[Items listed in a dataset]
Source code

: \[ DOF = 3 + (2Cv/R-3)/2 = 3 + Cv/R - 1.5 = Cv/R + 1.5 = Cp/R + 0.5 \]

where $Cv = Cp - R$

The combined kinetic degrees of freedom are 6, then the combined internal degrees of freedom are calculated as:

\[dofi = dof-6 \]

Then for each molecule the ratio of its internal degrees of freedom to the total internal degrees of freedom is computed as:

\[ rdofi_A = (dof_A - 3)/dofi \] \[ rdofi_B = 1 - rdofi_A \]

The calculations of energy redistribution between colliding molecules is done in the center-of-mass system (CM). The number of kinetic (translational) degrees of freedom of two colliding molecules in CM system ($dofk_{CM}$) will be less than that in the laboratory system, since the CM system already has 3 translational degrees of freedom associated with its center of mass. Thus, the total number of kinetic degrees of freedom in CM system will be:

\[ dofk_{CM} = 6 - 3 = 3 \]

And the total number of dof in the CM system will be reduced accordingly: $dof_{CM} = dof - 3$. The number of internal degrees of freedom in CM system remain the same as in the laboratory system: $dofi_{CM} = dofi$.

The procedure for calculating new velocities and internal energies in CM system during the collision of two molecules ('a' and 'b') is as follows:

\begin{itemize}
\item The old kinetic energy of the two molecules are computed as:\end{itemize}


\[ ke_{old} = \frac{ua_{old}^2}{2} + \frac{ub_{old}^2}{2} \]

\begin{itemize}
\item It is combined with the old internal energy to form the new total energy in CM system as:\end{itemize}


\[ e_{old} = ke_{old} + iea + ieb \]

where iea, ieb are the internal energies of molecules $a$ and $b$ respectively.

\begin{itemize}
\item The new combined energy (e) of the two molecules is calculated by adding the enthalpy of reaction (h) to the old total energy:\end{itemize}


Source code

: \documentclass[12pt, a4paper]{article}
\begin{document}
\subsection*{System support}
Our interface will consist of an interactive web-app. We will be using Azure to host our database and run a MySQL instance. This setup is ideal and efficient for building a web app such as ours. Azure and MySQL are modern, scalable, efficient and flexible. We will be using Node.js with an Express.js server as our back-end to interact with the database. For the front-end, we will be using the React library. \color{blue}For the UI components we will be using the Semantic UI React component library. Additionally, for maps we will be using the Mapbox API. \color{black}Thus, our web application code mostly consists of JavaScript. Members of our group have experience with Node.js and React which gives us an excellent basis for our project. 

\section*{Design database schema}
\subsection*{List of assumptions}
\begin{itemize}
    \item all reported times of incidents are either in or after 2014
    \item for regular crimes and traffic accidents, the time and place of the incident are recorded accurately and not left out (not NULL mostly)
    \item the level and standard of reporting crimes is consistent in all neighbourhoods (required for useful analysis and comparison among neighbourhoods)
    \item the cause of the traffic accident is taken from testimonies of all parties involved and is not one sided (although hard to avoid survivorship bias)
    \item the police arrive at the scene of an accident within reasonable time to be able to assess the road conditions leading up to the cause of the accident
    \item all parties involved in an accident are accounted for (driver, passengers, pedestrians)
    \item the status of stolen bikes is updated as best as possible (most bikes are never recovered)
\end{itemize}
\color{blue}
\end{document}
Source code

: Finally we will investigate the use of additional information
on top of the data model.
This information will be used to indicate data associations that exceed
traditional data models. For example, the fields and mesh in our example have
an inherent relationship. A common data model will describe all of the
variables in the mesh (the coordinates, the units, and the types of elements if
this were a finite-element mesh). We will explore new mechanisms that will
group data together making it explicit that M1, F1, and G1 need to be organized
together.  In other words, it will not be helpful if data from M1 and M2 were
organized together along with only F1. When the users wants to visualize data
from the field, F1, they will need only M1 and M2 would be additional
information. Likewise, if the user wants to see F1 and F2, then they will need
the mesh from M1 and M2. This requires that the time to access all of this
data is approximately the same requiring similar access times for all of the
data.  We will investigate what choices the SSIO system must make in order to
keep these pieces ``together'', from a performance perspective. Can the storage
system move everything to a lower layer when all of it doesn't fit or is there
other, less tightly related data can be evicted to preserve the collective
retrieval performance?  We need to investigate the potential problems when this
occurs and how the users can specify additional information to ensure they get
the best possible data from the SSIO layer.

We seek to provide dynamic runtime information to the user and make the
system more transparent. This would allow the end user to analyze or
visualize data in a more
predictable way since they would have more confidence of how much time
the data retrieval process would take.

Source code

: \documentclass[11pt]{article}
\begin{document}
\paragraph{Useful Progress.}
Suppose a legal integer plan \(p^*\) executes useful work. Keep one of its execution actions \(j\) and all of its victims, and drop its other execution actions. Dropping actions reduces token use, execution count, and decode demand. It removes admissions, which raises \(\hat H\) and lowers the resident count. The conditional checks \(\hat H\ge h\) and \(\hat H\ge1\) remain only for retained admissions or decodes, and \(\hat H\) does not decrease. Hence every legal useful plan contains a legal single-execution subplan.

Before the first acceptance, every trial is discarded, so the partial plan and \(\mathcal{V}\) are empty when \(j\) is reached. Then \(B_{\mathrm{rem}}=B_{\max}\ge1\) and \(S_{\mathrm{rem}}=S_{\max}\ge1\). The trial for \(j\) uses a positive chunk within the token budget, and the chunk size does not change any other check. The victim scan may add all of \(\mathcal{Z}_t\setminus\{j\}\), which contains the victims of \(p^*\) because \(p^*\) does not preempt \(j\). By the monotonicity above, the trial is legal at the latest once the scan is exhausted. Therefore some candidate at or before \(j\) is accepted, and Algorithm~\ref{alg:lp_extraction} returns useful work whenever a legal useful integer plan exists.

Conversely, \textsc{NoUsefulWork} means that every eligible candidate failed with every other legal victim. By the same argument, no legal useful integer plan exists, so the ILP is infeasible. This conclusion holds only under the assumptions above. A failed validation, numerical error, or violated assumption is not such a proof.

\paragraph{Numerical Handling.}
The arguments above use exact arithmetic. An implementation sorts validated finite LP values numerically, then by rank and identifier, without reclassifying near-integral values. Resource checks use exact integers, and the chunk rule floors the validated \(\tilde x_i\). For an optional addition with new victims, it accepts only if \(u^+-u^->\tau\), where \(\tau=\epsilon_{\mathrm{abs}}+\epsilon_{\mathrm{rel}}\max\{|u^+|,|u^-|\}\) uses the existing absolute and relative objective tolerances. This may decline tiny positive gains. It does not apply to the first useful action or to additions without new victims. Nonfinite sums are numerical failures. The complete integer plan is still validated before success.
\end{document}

### Exercise directions
Among the lines above, repeat exactly those from the line with "of the accident" to the line with "problems when this", counting both ends.

### Output
    \item the police arrive at the scene of an accident within reasonable time to be able to assess the road conditions leading up to the cause of the accident
    \item all parties involved in an accident are accounted for (driver, passengers, pedestrians)
    \item the status of stolen bikes is updated as best as possible (most bikes are never recovered)
\end{itemize}
\color{blue}
\end{document}
Source code

: Finally we will investigate the use of additional information
on top of the data model.
This information will be used to indicate data associations that exceed
traditional data models. For example, the fields and mesh in our example have
an inherent relationship. A common data model will describe all of the
variables in the mesh (the coordinates, the units, and the types of elements if
this were a finite-element mesh). We will explore new mechanisms that will
group data together making it explicit that M1, F1, and G1 need to be organized
together.  In other words, it will not be helpful if data from M1 and M2 were
organized together along with only F1. When the users wants to visualize data
from the field, F1, they will need only M1 and M2 would be additional
information. Likewise, if the user wants to see F1 and F2, then they will need
the mesh from M1 and M2. This requires that the time to access all of this
data is approximately the same requiring similar access times for all of the
data.  We will investigate what choices the SSIO system must make in order to
keep these pieces ``together'', from a performance perspective. Can the storage
system move everything to a lower layer when all of it doesn't fit or is there
other, less tightly related data can be evicted to preserve the collective
retrieval performance?  We need to investigate the potential problems when this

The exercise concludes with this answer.